[Opening SUPPLIED DATA section]

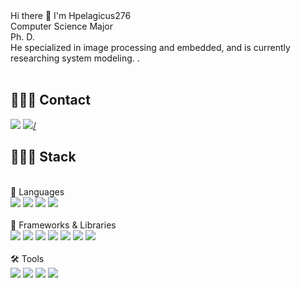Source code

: 


<div>
Hi there 👋 I'm Hpelagicus276<br>  Computer Science Major<br>
Ph. D. <br>
He specialized in image processing and embedded, and is currently researching system modeling. . <br>
</div>
<br>

<div><h2>🙋🏻‍♀️ Contact </h2></div>
<div>
  <a href="https://hpelagicus276.github.io" target="_blank"><img src="https://img.shields.io/badge/GitHub-181717?style=flat-square&logo=GitHub&logoColor=white"/></a>
  <a href="https://dev11vll.tistory.com" target="_blank"><img src="https://img.shields.io/badge/티스토리-57B685?style=flat-square&logo=티스토리-Sponsors&logoColor=white"/>/</a>

</div>

<div><h2>👩🏻‍💻 Stack </h2><br>
<div>
🧠 Languages<br>

  <img src="https://img.shields.io/badge/Python-3776AB?style=for-the-badge&logo=Python&logoColor=white">
  <img src="https://img.shields.io/badge/c++-00599C?style=for-the-badge&logo=c%2B%2B&logoColor=white">
  <img src="https://img.shields.io/badge/c-A8B9CC?style=for-the-badge&logo=c%2B%2B&logoColor=white">
  <img src="https://img.shields.io/badge/java-007396?style=for-the-badge&logo=OpenJDK&logoColor=white">
<br>
<br>
🧩 Frameworks & Libraries<br>

  <img src="https://img.shields.io/badge/PyTorch-EE4C2C?style=for-the-badge&logo=PyTorch&logoColor=white">
  <img src="https://img.shields.io/badge/TensorFlow-FF6F00?style=for-the-badge&logo=TensorFlow&logoColor=white">
  <img src="https://img.shields.io/badge/opencv-5C3EE8?style=for-the-badge&logo=opencv&logoColor=black">
  <img src="https://img.shields.io/badge/flask-000000?style=for-the-badge&logo=flask&logoColor=white">
  <img src="https://img.shields.io/badge/bootstrap-7952B3?style=for-the-badge&logo=bootstrap&logoColor=white">
  <img src="https://img.shields.io/badge/keras-D00000?style=for-the-badge&logo=bootstrap&logoColor=white">
  <img src="https://img.shields.io/badge/bootstrap-7952B3?style=for-the-badge&logo=bootstrap&logoColor=white">
<br>
<br>
🛠️ Tools<br>
  <img src="https://img.shields.io/badge/mysql-4479A1?style=for-the-badge&logo=mysql&logoColor=white">
  <img src="https://img.shields.io/badge/linux-FCC624?style=for-the-badge&logo=linux&logoColor=black">
  <img src="https://img.shields.io/badge/github-181717?style=for-the-badge&logo=github&logoColor=white">
  <img src="https://img.shields.io/badge/git-F05032?style=for-the-badge&logo=git&logoColor=white">
<br>
<br>


<!--
**lee-hyun-a/lee-hyun-a** is a ✨ _special_ ✨ repository because its `README.md` (this file) appears on your GitHub profile.

Here are some ideas to get you started:

- 🔭 I’m currently working on ...
- 🌱 I’m currently learning ...
- 👯 I’m looking to collaborate on ...
- 🤔 I’m looking for help with ...
- 💬 Ask me about ...
- 📫 How to reach me: ...
- 😄 Pronouns: ...
- ⚡ Fun fact: ...
-->
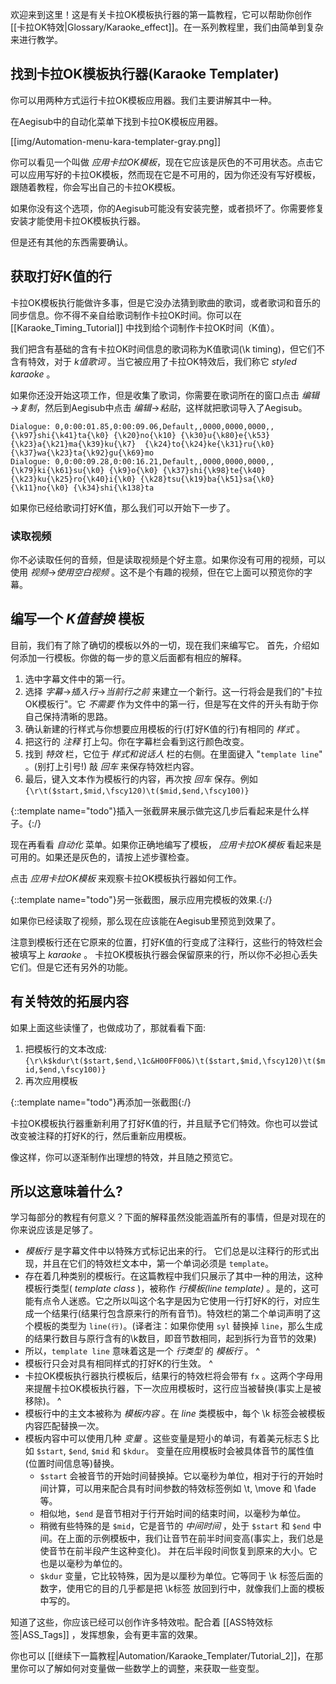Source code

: 欢迎来到这里！这是有关卡拉OK模板执行器的第一篇教程，它可以帮助你创作 [[卡拉OK特效|Glossary/Karaoke_effect]]。在一系列教程里，我们由简单到复杂来进行教学。

## 找到卡拉OK模板执行器(Karaoke Templater)  ##

你可以用两种方式运行卡拉OK模板应用器。我们主要讲解其中一种。

在Aegisub中的自动化菜单下找到卡拉OK模板应用器。

[[img/Automation-menu-kara-templater-gray.png]]

你可以看见一个叫做 _应用卡拉OK模板_，现在它应该是灰色的不可用状态。点击它可以应用写好的卡拉OK模板，然而现在它是不可用的，因为你还没有写好模板，跟随着教程，你会写出自己的卡拉OK模板。

如果你没有这个选项，你的Aegisub可能没有安装完整，或者损坏了。你需要修复安装才能使用卡拉OK模板执行器。

但是还有其他的东西需要确认。

## 获取打好K值的行  ##

卡拉OK模板执行能做许多事，但是它没办法猜到歌曲的歌词，或者歌词和音乐的同步信息。你不得不亲自给歌词制作卡拉OK时间。你可以在 [[Karaoke_Timing_Tutorial]] 中找到给个词制作卡拉OK时间（K值）。

我们把含有基础的含有卡拉OK时间信息的歌词称为K值歌词(\k timing)，但它们不含有特效，对于 _k值歌词_ 。当它被应用了卡拉OK特效后，我们称它 _styled karaoke_ 。

如果你还没开始这项工作，但是收集了歌词，你需要在歌词所在的窗口点击 _编辑_→_复制_，然后到Aegisub中点击 _编辑_→_粘贴_，这样就把歌词导入了Aegisub。

    Dialogue: 0,0:00:01.85,0:00:09.06,Default,,0000,0000,0000,,{\k97}shi{\k41}ta{\k0} {\k20}no{\k10} {\k30}u{\k80}e{\k53} {\k23}a{\k21}ma{\k39}ku{\k7}  {\k24}to{\k24}ke{\k31}ru{\k0} {\k37}wa{\k23}ta{\k92}gu{\k69}mo
    Dialogue: 0,0:00:09.28,0:00:16.21,Default,,0000,0000,0000,,{\k79}ki{\k61}su{\k0} {\k9}o{\k0} {\k37}shi{\k98}te{\k40}  {\k23}ku{\k25}ro{\k40}i{\k0} {\k28}tsu{\k19}ba{\k51}sa{\k0} {\k11}no{\k0} {\k34}shi{\k138}ta

如果你已经给歌词打好K值，那么我们可以开始下一步了。

### 读取视频  ###

你不必读取任何的音频，但是读取视频是个好主意。如果你没有可用的视频，可以使用 _视频_→_使用空白视频_ 。这不是个有趣的视频，但在它上面可以预览你的字幕。

## 编写一个 _K值替换_ 模板  ##

目前，我们有了除了确切的模板以外的一切，现在我们来编写它。
首先，介绍如何添加一行模板。你做的每一步的意义后面都有相应的解释。

1. 选中字幕文件中的第一行。
2. 选择 _字幕_→_插入行_→_当前行之前_ 来建立一个新行。这一行将会是我们的"卡拉OK模板行"。它 _不需要_ 作为文件中的第一行，但是写在文件的开头有助于你自己保持清晰的思路。
3. 确认新建的行样式与你想要应用模板的行(打好K值的行)有相同的 _样式_ 。
4. 把这行的 _注释_ 打上勾。你在字幕栏会看到这行颜色改变。
5. 找到 _特效_ 栏，它位于 _样式和说话人_ 栏的右侧。在里面键入 "`template line`" 。(别打上引号!) 敲 _回车_ 来保存特效栏内容。
6. 最后，键入文本作为模板行的内容，再次按 _回车_ 保存。例如 `{\r\t($start,$mid,\fscy120)\t($mid,$end,\fscy100)}`

{::template name="todo"}插入一张截屏来展示做完这几步后看起来是什么样子。{:/}

现在再看看 _自动化_ 菜单。如果你正确地编写了模板， _应用卡拉OK模板_ 看起来是可用的。如果还是灰色的，请按上述步骤检查。

点击 _应用卡拉OK模板_ 来观察卡拉OK模板执行器如何工作。

{::template name="todo"}另一张截图，展示应用完模板的效果.{:/}

如果你已经读取了视频，那么现在应该能在Aegisub里预览到效果了。

注意到模板行还在它原来的位置，打好K值的行变成了注释行，这些行的特效栏会被填写上 _karaoke_ 。
卡拉OK模板执行器会保留原来的行，所以你不必担心丢失它们。但是它还有另外的功能。

## 有关特效的拓展内容  ##

如果上面这些读懂了，也做成功了，那就看看下面:

1. 把模板行的文本改成: `{\r\k$kdur\t($start,$end,\1c&H00FF00&)\t($start,$mid,\fscy120)\t($mid,$end,\fscy100)}`
2. 再次应用模板

{::template name="todo"}再添加一张截图{:/}

卡拉OK模板执行器重新利用了打好K值的行，并且赋予它们特效。你也可以尝试改变被注释的打好K的行，然后重新应用模板。

像这样，你可以逐渐制作出理想的特效，并且随之预览它。

## 所以这意味着什么?  ##

学习每部分的教程有何意义？下面的解释虽然没能涵盖所有的事情，但是对现在的你来说应该是足够了。

 *  _模板行_ 是字幕文件中以特殊方式标记出来的行。
     它们总是以注释行的形式出现，并且在它们的特效栏文本中，第一个单词必须是 `template`。
 *  存在着几种类别的模板行。在这篇教程中我们只展示了其中一种的用法，这种模板行类型( _template class_ )，被称作 _行模板(line
    template)_ 。是的，这可能有点令人迷惑。它之所以叫这个名字是因为它使用一行打好K的行，对应生成一个结果行(结果行包含原来行的所有音节)。特效栏的第二个单词声明了这个模板的类型为 `line(行)`。(译者注：如果你使用 `syl` 替换掉 `line`，那么生成的结果行数目与原行含有的\k数目，即音节数相同，起到拆行为音节的效果)
 *  所以，`template line` 意味着这是一个 _行类型_ 的 _模板行_ 。
^
 *  模板行只会对具有相同样式的打好K的行生效。
^
 *  卡拉OK模板执行器执行模板后，结果行的特效栏将会带有 `fx` 。这两个字母用来提醒卡拉OK模板执行器，下一次应用模板时，这行应当被替换(事实上是被移除)。
^
 *  模板行中的主文本被称为 _模板内容_ 。在 _line_ 类模板中，每个 \k 标签会被模板内容匹配替换一次。
 *  模板内容中可以使用几种 _变量_ 。这些变量是短小的单词，有着美元标志＄比如 `$start`, `$end`, `$mid` 和 `$kdur`。
    变量在应用模板时会被具体音节的属性值(位置时间信息等)替换。
     *  `$start` 会被音节的开始时间替换掉。它以毫秒为单位，相对于行的开始时间计算，可以用来配合具有时间参数的特效标签例如 \t, \move 和 \fade 等。
     *  相似地，`$end` 是音节相对于行开始时间的结束时间，以毫秒为单位。
     *  稍微有些特殊的是 `$mid`，它是音节的 _中间时间_ ，处于 `$start` 和 `$end` 中间。在上面的示例模板中，我们让音节在前半时间变高(事实上，我们总是使音节在前半段产生这种变化)。
        并在后半段时间恢复到原来的大小。它也是以毫秒为单位的。
     *  `$kdur` 变量，它比较特殊，因为是以厘秒为单位。它等同于 \k 标签后面的数字，使用它的目的几乎都是把 \k标签 放回到行中，就像我们上面的模板中写的。

知道了这些，你应该已经可以创作许多特效啦。配合着 [[ASS特效标签|ASS_Tags]] ，发挥想象，会有更丰富的效果。

你也可以 [[继续下一篇教程|Automation/Karaoke_Templater/Tutorial_2]]，在那里你可以了解如何对变量做一些数学上的调整，来获取一些变型。

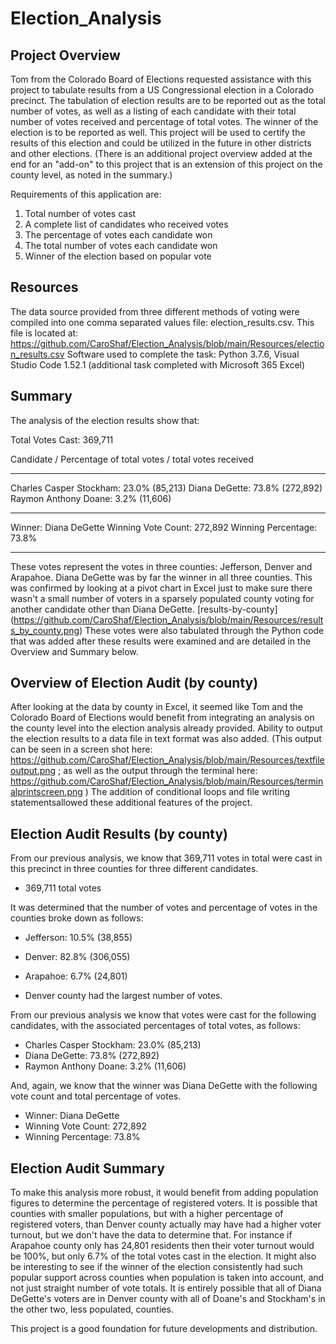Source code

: # Election_Analysis
## Project Overview
Tom from the Colorado Board of Elections requested assistance with this project to tabulate results from a US Congressional election in a Colorado precinct.  The tabulation of
election results are to be reported out as the total number of votes, as well as a listing of each candidate with their total number of votes received and percentage of total votes. 
The winner of the election is to be reported as well.  This project will be used to certify the results of this election and could be utilized in the future in other districts and
other elections. (There is an additional project overview added at the end for an "add-on" to this project that is an extension of this project on the county level, as noted in the summary.)

Requirements of this application are: 
1. Total number of votes cast
2. A complete list of candidates who received votes
3. The percentage of votes each candidate won
4. The total number of votes each candidate won
5. Winner of the election based on popular vote

## Resources
The data source provided from three different methods of voting were compiled into one comma separated values file: election_results.csv. This file is located at:
https://github.com/CaroShaf/Election_Analysis/blob/main/Resources/election_results.csv
Software used to complete the task:  Python 3.7.6, Visual Studio Code 1.52.1 (additional task completed with Microsoft 365 Excel)

## Summary
The analysis of the election results show that:

Total Votes Cast: 369,711

Candidate / Percentage of total votes / total votes received
____________________________________________________________
Charles Casper Stockham: 23.0% (85,213)
Diana DeGette: 73.8% (272,892)
Raymon Anthony Doane: 3.2% (11,606)

-------------------------
Winner: Diana DeGette
Winning Vote Count: 272,892
Winning Percentage: 73.8%

-------------------------

These votes represent the votes in three counties: Jefferson, Denver and Arapahoe.  Diana DeGette was by far the winner in all three counties.  This was confirmed by looking at a
pivot chart in Excel just to make sure there wasn't a small number of voters in a sparsely populated county voting for another candidate other than Diana DeGette.
[results-by-county] (https://github.com/CaroShaf/Election_Analysis/blob/main/Resources/results_by_county.png) These votes were also tabulated through the Python code that was added after these results were examined and are detailed in the Overview and Summary below.

## Overview of Election Audit (by county)
After looking at the data by county in Excel, it seemed like Tom and the Colorado Board of Elections would benefit from integrating an analysis on the county level into the election 
analysis already provided. Ability to output the election results to a data file in text format was also added. (This output can be seen in a screen shot here:
https://github.com/CaroShaf/Election_Analysis/blob/main/Resources/textfileoutput.png ; as well as the output through the terminal here: 
https://github.com/CaroShaf/Election_Analysis/blob/main/Resources/terminalprintscreen.png ) The addition of conditional loops and file writing statementsallowed these additional 
features of the project.

## Election Audit Results (by county)
From our previous analysis, we know that 369,711 votes in total were cast in this precinct in three counties for three different candidates.
  * 369,711 total votes
  
It was determined that the number of votes and percentage of votes in the counties broke down as follows:

* Jefferson: 10.5% (38,855)
* Denver: 82.8% (306,055)
* Arapahoe: 6.7% (24,801)

* Denver county had the largest number of votes.

From our previous analysis we know that votes were cast for the following candidates, with the associated percentages of total votes, as follows:

* Charles Casper Stockham: 23.0% (85,213)
* Diana DeGette: 73.8% (272,892)
* Raymon Anthony Doane: 3.2% (11,606)

And, again, we know that the winner was Diana DeGette with the following vote count and total percentage of votes.

* Winner: Diana DeGette
* Winning Vote Count: 272,892
* Winning Percentage: 73.8%

## Election Audit Summary
To make this analysis more robust, it would benefit from adding population figures to determine the percentage of registered voters.  It is possible that counties with smaller
populations, but with a higher percentage of registered voters, than Denver county actually may have had a higher voter turnout, but we don't have the data to determine that.  For
instance if Arapahoe county only has 24,801 residents then their voter turnout would be 100%, but only 6.7% of the total votes cast in the election.  It
might also be interesting to see if the winner of the election consistently had such popular support across counties when population is taken into account, and not just straight
number of vote totals.  It is entirely possible that all of Diana DeGette's voters are in Denver county with all of Doane's and Stockham's in the other two, less populated, counties.

This project is a good foundation for future developments and distribution.


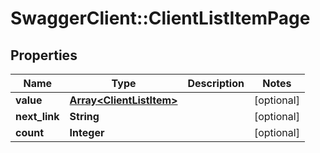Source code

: # SwaggerClient::ClientListItemPage

## Properties
Name | Type | Description | Notes
------------ | ------------- | ------------- | -------------
**value** | [**Array&lt;ClientListItem&gt;**](ClientListItem.md) |  | [optional] 
**next_link** | **String** |  | [optional] 
**count** | **Integer** |  | [optional] 


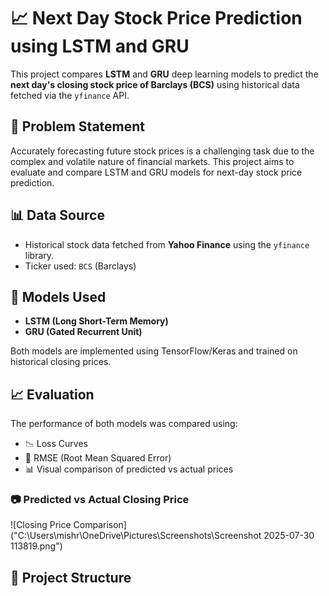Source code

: # 📈 Next Day Stock Price Prediction using LSTM and GRU

This project compares **LSTM** and **GRU** deep learning models to predict the **next day's closing stock price of Barclays (BCS)** using historical data fetched via the `yfinance` API.

## 📌 Problem Statement

Accurately forecasting future stock prices is a challenging task due to the complex and volatile nature of financial markets. This project aims to evaluate and compare LSTM and GRU models for next-day stock price prediction.

## 📊 Data Source

- Historical stock data fetched from **Yahoo Finance** using the `yfinance` library.
- Ticker used: `BCS` (Barclays)

## 🧠 Models Used

- **LSTM (Long Short-Term Memory)**
- **GRU (Gated Recurrent Unit)**

Both models are implemented using TensorFlow/Keras and trained on historical closing prices.


## 📈 Evaluation

The performance of both models was compared using:

- 📉 Loss Curves
- 📐 RMSE (Root Mean Squared Error)
- 📊 Visual comparison of predicted vs actual prices

### 📷 Predicted vs Actual Closing Price

![Closing Price Comparison]("C:\Users\mishr\OneDrive\Pictures\Screenshots\Screenshot 2025-07-30 113819.png")


## 📁 Project Structure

[Closing SUPPLIED DATA section]

### THE TASK
Copy back the listing above exactly, but only from the line with "Denver: 82.8% (306,055)" through the line with "populations, but with", both ends included.

### EXERCISE OUTPUT
* Denver: 82.8% (306,055)
* Arapahoe: 6.7% (24,801)

* Denver county had the largest number of votes.

From our previous analysis we know that votes were cast for the following candidates, with the associated percentages of total votes, as follows:

* Charles Casper Stockham: 23.0% (85,213)
* Diana DeGette: 73.8% (272,892)
* Raymon Anthony Doane: 3.2% (11,606)

And, again, we know that the winner was Diana DeGette with the following vote count and total percentage of votes.

* Winner: Diana DeGette
* Winning Vote Count: 272,892
* Winning Percentage: 73.8%

## Election Audit Summary
To make this analysis more robust, it would benefit from adding population figures to determine the percentage of registered voters.  It is possible that counties with smaller
populations, but with a higher percentage of registered voters, than Denver county actually may have had a higher voter turnout, but we don't have the data to determine that.  For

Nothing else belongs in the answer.